What this task involves
Which lines of the entries contain the string "deve"? Copy each of them.

Given records
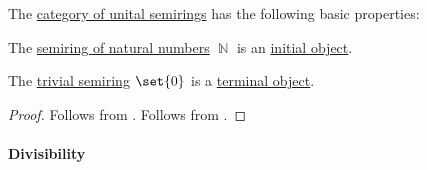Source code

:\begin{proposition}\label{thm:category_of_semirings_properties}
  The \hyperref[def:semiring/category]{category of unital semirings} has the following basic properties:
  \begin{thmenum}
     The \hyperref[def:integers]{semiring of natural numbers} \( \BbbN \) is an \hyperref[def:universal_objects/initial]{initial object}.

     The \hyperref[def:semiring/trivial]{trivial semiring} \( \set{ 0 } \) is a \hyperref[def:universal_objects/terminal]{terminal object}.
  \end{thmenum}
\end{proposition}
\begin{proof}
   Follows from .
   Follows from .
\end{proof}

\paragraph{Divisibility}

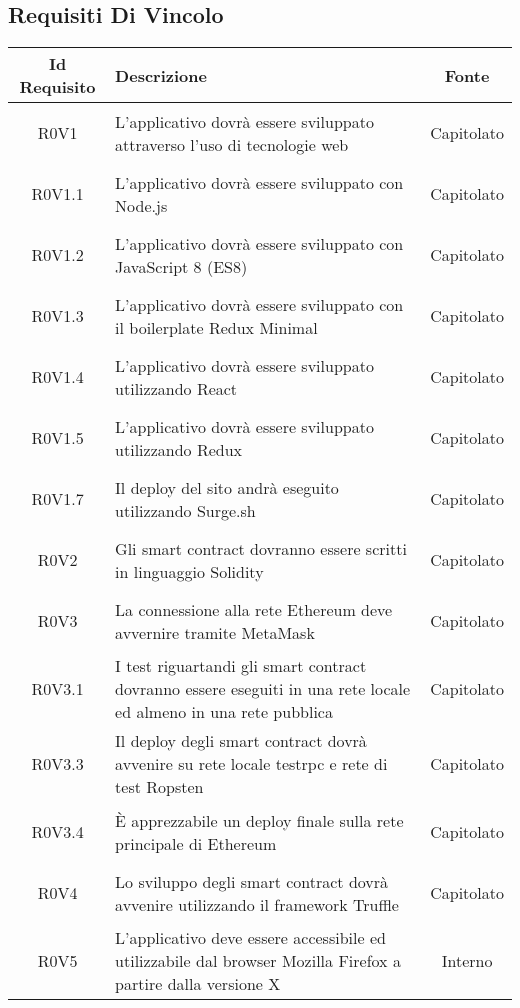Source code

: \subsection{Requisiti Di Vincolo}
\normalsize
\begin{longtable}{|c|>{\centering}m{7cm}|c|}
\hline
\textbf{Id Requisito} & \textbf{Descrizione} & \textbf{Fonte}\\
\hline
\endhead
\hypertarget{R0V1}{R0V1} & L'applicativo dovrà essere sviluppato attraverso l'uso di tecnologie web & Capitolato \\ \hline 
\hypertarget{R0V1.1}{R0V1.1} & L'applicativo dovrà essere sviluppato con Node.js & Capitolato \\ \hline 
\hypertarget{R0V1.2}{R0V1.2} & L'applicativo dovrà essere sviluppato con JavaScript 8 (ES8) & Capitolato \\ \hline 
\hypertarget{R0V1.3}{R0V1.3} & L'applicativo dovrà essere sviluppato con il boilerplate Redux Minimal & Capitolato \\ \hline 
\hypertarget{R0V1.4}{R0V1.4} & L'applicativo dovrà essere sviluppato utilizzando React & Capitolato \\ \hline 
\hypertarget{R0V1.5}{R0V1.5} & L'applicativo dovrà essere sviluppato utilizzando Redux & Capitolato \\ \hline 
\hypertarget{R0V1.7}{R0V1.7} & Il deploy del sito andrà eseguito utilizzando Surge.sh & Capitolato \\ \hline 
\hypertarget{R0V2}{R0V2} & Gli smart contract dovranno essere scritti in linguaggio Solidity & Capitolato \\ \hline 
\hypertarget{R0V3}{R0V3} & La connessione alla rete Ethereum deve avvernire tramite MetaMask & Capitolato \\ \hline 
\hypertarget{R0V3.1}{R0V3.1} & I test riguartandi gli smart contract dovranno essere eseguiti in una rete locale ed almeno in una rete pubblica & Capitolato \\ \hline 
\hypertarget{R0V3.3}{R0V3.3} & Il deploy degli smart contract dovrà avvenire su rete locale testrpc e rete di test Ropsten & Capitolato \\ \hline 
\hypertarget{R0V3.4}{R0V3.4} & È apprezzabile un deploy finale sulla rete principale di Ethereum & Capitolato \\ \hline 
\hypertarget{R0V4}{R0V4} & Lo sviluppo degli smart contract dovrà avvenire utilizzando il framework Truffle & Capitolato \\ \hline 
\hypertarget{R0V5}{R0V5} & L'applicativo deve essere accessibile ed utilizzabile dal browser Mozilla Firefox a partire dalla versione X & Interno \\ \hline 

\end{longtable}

Expected answer
\hypertarget{R0V3}{R0V3} & La connessione alla rete Ethereum deve avvernire tramite MetaMask & Capitolato \\ \hline 
\hypertarget{R0V5}{R0V5} & L'applicativo deve essere accessibile ed utilizzabile dal browser Mozilla Firefox a partire dalla versione X & Interno \\ \hline 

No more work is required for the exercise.